Bone marrow transplants in children are associated with serious adverse reactions, such as infections, which can be a major cause of mortality. Given this situation, from the health field it is essential to develop therapies and treatments that contribute to reduce complications. In order to advance in this way, a group of researchers formed by Javier S. Morales and Alejandro Lucía, from the European University, and professionals from other institutions and organizations such as the Niño Jesús University Children’s Hospital, the University of Alcalá de Henares, FISSAC, the Miguel de Cervantes European University and the Health Research Institute of the Hospital 12 de Octubre, launched a study to analyze the effects of a supervised physical exercise program in children with cancer during their hospitalization after receiving a bone marrow transplant.
It is not the first time that these researchers evaluate the impact of physical exercise in cancer patients, specifically in the very young. Studies carried out by them previously showed that physical exercise helps strengthen the immune system of children with cancer even in the most aggressive phases of your treatment.
A total of 118 children and adolescents between the ages of 4 and 17 from the Niño Jesús University Children’s Hospital in Madrid underwent this adapted exercise program. Over three weeks, the minors completed between 10 and 23 sessions lasting around an hour with aerobic exercises (25 minutes) and resistance (15 minutes), as well as a warm-up phase and cool down. All this within your own room and after complete disinfection of all materials (exercise bike, elastic bands, etc.).
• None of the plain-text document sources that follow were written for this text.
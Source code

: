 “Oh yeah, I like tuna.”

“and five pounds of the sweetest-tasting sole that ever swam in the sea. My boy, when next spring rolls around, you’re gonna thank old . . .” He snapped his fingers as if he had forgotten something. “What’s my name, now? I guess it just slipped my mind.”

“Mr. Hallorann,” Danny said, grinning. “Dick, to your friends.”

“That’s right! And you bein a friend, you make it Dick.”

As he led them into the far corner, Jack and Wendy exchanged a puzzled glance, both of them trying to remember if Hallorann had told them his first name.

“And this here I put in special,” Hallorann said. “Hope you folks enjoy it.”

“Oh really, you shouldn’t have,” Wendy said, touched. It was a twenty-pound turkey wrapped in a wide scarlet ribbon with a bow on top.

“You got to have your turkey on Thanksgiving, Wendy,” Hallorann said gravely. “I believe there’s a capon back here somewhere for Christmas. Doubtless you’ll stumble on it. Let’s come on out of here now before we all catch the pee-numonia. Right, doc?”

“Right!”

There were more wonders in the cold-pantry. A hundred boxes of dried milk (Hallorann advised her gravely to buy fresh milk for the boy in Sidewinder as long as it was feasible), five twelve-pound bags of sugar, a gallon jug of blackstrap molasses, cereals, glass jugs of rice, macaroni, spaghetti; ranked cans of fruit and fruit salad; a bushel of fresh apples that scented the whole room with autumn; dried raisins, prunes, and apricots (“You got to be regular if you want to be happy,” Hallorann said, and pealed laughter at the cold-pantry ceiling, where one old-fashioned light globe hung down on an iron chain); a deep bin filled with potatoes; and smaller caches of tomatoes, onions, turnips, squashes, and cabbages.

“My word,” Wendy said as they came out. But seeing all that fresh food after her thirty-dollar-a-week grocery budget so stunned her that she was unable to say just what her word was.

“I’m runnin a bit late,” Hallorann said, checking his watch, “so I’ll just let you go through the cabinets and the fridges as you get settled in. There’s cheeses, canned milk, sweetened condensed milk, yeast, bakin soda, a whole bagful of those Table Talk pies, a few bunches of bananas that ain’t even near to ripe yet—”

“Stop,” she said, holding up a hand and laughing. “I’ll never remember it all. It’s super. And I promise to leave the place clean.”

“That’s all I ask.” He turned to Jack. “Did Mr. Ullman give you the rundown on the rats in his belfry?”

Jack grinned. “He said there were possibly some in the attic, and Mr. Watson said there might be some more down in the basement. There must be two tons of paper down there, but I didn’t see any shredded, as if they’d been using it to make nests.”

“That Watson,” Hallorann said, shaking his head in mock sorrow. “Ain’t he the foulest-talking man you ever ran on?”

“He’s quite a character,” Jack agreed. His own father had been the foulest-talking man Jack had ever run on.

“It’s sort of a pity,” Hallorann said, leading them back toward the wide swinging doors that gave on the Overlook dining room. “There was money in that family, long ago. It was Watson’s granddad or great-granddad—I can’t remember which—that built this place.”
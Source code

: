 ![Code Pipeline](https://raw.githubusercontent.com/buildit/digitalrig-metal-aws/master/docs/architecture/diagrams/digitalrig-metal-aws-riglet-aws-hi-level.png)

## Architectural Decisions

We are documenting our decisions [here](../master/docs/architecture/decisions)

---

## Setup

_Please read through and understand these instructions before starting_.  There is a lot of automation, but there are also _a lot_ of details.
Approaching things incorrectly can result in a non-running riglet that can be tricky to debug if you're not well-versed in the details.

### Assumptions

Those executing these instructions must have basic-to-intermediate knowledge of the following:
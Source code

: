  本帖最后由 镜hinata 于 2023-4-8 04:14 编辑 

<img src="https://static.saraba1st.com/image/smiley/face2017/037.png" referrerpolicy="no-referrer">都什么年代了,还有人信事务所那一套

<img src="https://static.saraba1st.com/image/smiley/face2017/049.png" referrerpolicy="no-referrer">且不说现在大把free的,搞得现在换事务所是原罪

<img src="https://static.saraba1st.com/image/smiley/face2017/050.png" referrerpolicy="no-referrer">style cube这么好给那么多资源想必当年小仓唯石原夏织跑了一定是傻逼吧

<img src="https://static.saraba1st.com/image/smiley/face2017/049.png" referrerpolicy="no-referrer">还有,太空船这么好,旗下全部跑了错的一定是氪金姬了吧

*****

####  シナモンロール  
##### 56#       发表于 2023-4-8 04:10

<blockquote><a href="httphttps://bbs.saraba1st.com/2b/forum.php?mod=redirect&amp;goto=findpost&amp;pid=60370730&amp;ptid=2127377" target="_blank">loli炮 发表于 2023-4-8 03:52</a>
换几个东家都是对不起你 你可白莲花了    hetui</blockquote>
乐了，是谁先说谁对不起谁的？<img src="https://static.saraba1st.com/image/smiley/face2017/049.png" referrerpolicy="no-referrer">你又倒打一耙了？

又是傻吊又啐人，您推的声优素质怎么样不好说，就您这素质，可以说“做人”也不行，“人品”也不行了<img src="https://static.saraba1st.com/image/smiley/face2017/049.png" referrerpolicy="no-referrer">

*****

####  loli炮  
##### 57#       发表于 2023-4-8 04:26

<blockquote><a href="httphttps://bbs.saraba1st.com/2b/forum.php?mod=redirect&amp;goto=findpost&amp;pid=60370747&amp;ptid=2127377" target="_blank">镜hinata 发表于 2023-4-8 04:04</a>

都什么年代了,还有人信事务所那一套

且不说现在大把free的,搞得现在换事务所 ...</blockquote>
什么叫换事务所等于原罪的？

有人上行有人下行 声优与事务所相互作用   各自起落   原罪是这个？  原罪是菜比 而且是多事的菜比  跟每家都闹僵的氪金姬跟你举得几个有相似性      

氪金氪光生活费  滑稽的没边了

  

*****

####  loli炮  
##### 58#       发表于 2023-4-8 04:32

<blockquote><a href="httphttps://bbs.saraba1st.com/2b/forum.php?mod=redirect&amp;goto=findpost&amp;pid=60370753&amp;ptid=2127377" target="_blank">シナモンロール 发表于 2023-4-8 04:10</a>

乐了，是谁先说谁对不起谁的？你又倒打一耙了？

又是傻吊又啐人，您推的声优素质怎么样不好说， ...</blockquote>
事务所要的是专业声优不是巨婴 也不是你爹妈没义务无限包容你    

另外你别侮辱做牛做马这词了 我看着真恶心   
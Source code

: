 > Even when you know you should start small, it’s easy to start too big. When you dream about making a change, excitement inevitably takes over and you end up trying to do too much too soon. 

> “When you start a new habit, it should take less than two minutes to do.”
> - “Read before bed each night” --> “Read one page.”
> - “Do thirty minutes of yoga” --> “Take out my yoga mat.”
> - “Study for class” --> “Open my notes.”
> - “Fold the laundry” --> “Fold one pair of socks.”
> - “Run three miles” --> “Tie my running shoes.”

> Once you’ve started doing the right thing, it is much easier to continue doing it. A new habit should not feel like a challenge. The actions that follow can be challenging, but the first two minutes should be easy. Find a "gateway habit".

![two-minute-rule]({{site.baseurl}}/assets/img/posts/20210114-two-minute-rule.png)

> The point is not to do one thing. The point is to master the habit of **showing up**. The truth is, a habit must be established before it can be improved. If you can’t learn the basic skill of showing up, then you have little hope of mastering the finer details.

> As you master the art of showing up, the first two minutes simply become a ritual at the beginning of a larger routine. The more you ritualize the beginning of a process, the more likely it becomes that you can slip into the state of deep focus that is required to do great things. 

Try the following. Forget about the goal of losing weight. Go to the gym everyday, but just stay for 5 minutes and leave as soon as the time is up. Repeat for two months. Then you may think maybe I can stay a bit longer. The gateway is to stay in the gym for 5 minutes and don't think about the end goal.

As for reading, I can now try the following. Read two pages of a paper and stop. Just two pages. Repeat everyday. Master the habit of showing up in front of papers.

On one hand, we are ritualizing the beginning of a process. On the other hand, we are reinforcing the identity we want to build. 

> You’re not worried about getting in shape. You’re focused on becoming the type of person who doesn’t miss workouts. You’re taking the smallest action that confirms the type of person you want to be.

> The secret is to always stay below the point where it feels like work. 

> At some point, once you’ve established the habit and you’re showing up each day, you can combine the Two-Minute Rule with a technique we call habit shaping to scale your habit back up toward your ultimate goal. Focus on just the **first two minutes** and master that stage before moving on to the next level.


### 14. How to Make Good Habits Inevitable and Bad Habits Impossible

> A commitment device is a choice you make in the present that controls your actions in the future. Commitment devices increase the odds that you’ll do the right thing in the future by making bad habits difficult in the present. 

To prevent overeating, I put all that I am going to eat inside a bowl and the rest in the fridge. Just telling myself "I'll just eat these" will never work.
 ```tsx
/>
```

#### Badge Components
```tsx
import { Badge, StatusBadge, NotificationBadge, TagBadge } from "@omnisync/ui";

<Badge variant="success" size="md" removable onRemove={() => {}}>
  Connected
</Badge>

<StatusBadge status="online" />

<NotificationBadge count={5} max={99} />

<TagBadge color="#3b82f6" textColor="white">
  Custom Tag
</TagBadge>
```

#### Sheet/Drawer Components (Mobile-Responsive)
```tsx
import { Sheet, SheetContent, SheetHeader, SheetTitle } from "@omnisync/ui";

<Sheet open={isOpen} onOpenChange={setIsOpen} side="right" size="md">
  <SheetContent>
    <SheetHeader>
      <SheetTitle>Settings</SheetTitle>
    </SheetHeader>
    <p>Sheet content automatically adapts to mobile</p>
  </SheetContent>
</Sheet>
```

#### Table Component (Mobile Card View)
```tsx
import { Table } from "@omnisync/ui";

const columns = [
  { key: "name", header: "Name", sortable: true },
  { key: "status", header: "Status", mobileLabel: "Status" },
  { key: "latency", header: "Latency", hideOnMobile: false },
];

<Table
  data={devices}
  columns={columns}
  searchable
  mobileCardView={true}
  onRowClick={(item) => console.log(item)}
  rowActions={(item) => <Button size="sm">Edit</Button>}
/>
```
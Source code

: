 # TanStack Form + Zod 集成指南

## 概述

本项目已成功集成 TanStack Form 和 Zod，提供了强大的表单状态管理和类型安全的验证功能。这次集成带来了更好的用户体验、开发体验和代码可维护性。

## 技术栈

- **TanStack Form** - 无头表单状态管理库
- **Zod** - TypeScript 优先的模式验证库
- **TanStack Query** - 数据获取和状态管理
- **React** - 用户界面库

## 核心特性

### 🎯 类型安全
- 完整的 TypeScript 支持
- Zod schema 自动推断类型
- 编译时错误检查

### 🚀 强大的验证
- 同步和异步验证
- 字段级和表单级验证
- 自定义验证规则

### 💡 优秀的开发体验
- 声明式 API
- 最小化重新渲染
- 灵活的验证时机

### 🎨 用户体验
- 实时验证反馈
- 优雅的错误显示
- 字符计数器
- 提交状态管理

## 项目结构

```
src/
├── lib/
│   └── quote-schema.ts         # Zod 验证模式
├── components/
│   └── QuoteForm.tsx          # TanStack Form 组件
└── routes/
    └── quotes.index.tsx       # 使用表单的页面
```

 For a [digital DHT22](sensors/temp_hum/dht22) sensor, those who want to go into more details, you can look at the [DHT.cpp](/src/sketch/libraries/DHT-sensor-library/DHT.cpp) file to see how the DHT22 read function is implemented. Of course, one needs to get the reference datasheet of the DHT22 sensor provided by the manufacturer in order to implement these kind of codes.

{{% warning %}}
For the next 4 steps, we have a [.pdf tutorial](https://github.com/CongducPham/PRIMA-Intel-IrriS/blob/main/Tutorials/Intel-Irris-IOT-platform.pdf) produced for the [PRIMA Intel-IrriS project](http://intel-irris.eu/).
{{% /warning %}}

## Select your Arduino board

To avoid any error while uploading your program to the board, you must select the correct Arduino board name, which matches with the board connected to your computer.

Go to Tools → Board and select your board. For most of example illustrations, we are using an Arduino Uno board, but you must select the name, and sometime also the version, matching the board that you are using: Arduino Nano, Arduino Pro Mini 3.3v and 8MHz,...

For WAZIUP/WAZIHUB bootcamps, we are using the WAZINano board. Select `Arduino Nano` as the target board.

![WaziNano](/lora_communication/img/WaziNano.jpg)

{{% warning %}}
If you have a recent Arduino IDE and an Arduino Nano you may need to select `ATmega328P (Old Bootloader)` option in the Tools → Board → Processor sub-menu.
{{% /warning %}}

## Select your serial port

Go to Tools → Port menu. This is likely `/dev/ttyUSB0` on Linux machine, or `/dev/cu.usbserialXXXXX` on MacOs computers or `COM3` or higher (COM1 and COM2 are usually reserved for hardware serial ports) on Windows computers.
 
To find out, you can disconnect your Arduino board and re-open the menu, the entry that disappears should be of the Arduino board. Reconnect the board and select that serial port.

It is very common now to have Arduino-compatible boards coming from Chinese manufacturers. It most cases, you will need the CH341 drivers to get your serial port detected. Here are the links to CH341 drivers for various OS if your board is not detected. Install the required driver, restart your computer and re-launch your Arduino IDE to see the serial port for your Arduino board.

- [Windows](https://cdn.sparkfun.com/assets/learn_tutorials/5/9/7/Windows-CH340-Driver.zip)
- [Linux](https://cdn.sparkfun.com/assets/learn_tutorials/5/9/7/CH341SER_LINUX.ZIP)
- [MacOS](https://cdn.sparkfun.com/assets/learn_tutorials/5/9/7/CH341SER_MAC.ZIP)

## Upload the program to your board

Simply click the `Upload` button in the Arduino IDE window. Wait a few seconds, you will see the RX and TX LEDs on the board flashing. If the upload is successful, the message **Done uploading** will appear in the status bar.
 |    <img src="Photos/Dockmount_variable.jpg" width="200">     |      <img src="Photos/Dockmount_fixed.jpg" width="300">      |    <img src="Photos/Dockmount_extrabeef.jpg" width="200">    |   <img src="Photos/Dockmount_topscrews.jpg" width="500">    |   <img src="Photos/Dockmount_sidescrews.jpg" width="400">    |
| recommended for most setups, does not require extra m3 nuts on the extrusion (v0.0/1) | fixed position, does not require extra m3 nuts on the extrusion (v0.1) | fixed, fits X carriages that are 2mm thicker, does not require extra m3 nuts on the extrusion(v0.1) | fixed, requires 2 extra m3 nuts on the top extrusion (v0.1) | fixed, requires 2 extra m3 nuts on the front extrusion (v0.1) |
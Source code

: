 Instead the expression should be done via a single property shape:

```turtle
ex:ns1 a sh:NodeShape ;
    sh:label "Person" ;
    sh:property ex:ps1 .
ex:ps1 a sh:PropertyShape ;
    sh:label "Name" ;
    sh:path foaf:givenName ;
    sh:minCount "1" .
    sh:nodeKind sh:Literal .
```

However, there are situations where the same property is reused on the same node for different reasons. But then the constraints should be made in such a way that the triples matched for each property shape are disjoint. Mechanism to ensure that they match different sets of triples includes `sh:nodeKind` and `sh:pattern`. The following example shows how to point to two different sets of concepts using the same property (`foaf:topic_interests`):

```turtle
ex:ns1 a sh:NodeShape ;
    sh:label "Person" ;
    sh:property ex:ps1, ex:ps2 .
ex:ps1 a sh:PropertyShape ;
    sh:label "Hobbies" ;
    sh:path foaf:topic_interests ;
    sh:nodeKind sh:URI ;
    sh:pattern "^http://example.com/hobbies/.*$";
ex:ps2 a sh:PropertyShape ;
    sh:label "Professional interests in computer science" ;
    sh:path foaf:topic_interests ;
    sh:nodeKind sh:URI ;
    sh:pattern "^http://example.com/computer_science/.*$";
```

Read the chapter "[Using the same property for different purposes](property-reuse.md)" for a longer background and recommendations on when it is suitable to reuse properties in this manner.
After the exercise program, the researchers observed that the risk of infection was greatly reduced among those participants who had carried out the exercise routine and their transplantation was allogeneic. However, further research is needed to see if other types of training (for example, higher intensity), may be beneficial in the prognosis of these patients.
For Alejandro Lucía, professor of Exercise Physiology at the European University, this type of research «provides more evidence to the concept that ‘Exercise is Medicine‘and that exercise interventions are undervalued in the medicine of our century, especially in the hospital setting, despite their potential as an adjunctive treatment to conventional medical treatments ”.